Dunia influencer, drama sensasi, heboh, settingan, pencitraan
Dunia influencer
Pemain bola, mentereng dgn level permainannya di lapangan. Pengusaha, terkenal dengan kesuksesan nyata, perusahaannya banyak, real, nyata. Dokter, terkenal dengan prestasi menyembuhkan pasiennya. Pekerja kreatif, terkenal dengan karya2nya yang dinikmati banyak orang. Dsbgnya, dstnya.
Ini logika sederhana sekali.
Tapi apa yang terjadi saat seseorang tidak punya prestasi tapi pengin terkenal, dianggap hebat?
Mulailah drama sensasi, heboh, settingan, dan segala hal yang tidak ada hubungannya dengan karya, kualitas, apalagi nilai tambah. Nol, alias zong saja. Yang penting rame. Dan orang lain menganggapnya berprestasi. Padahal kalau dilihat lagi, ada karyanya? Nggak ada.
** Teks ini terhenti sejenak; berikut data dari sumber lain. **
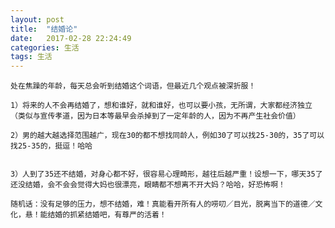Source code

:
 ```yaml
---
layout: post
title:  "结婚论"
date:   2017-02-28 22:24:49
categories: 生活
tags: 生活
---
```


    处在焦躁的年龄，每天总会听到结婚这个词语，但最近几个观点被深折服！

	1）将来的人不会再结婚了，想和谁好，就和谁好，也可以要小孩，无所谓，大家都经济独立（类似与宣传孝道，因为日本等最早会杀掉到了一定年龄的人，因为不再产生社会价值）

	2）男的越大越选择范围越广，现在30的都不想找同龄人，例如30了可以找25-30的，35了可以找25-35的，挺逗！哈哈


	3）人到了35还不结婚，对身心都不好，很容易心理畸形，越往后越严重！设想一下，哪天35了还没结婚，会不会会觉得大妈也很漂亮，眼睛都不想离不开大妈？哈哈，好恐怖啊！

	随机话：没有足够的压力，想不结婚，难！真能看开所有人的唠叨／目光，脱离当下的道德／文化，悬！能结婚的抓紧结婚吧，有尊严的活着！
Kalau ini dilakukan oleh orang, silahkan saja, maklumin sajalah. Namanya dunia akhir jaman. Toh, minimal dia tidak pakai uang orang lain. Bebas saja.
Tapi masalahnya, duuh, Gusti, metode ini juga dilakukan oleh orang2 di lembaga yang jelas2 dibiayai oleh rakyat banyak. Karena pengin dianggap sukses, berhasil, berprestasi, pejabat lembaga ini meniru gaya settingan tsb. Dengan cara apa? Membayar 'influencer'. Mulailah mereka membuat settingan seolah berprestasi sekali.
Dulu, saat internet belum ada, orang2 ini nebeng di baliho, spanduk yang dipajang di pinggir jalan. Ada sosialisasi KB, eh wajah dia nongol. Ada sosialisasi Repelita, eh wajah dia nongol. Juga di selebaran, paket2 sembako, nyelip wajahnya di sana. Padahal duit dia juga bukan, itu pakai duit rakyat. Sekarang sih masih, lihatlah, banyak dimana2. Kasihan lihatnya, dia mungkin takut orang2 lupa siapa pejabat, bupati, walikota atau menteri, gubernur. Maklum sih, karena zong prestasi, rakyat memang sering lupa sama pejabatnya.
Saat dunia internet datang, media sosial ada, trik ini mengalami modifikasi. Membayar 'influencer' untuk jadi corong betapa sukses dan berprestasinya kinerja mereka. Nggak usah pura2 bodo lah, di twitter gampang lihat kerja orang2 ini. Juga di media sosial lainnya. Belum lagi berita2 yang dikasih tanda 'adv' atau 'iklan'.
Separuh mau ketawa lihatnya, separuh sungguh sedih. Ya amplop, mereka lupa jika cara terbaik mengumumkan prestasi kita itu lewat: prestasi itu sendiri. Bekerja sebaik mungkin. Bekerja profesional, sungguh2, lantas hasil nyata-nya muncul. Tidak perlu bayar siapapun, rakyat akan bersorak memujinya. Sayangnya, cara berpikir orang2 ini terbalik.
Maka itulah yang terjadi. Mereka bersorak lewat influencer seolah semua hebat, brilian, saat situasi sedang buruk sekali. Ada lembaga yang bersorak lewat influencer seolah aparat penegak hukum sedang top banget prestasinya, tapi kenyataannya bumi langit. Ada yg bersorak di internet semua lancar, semua hepi, tapi kenyataannya orang banyak sedang kesal. Dsbgnya, dstnya. Dan sorakan itu semua bayar. Puluhan milyar.
Uang siapa? Rakyat.
Adik2 sekalian, jika besok lusa kalian jadi pejabat, semoga kalian tidak begini. Percayalah, cara terbaik agar kita itu dianggap sukses, berprestasi, adalah dengan prestasi itu sendiri. Cara terbaik mensosialisasikan sesuatu, adalah dengan teladan dari kalian.
Dan itupun tidak menjamin semua orang akan mengakuinya, tetap akan ada yang tidak suka. Apalagi saat kalian sudah tak berprestasi, eh sibuk pencitraan segala, sibuk memastikan anak, mantu, cucu, keluarga kalian jadi pejabat, lebih banyak lagi yang tidak suka. Tapi nasib memang, negeri ini masih butuh waktu panjang mendidik literasi politik rakyatnya. Agar tidak termakan strategu 'influencer'.
Semoga generasi kalian mau merubah banyak hal. Sungguh kita tidak perlu membayar agar orang lain bersorak utk kita. Dan kita juga tidak perlu membayar orang lain untuk menangis di proses pemakaman. Kasihan memang. Bahkan untuk terlihat banyak yg sedih, banyak yg peduli, juru tangis pun harus dibayar.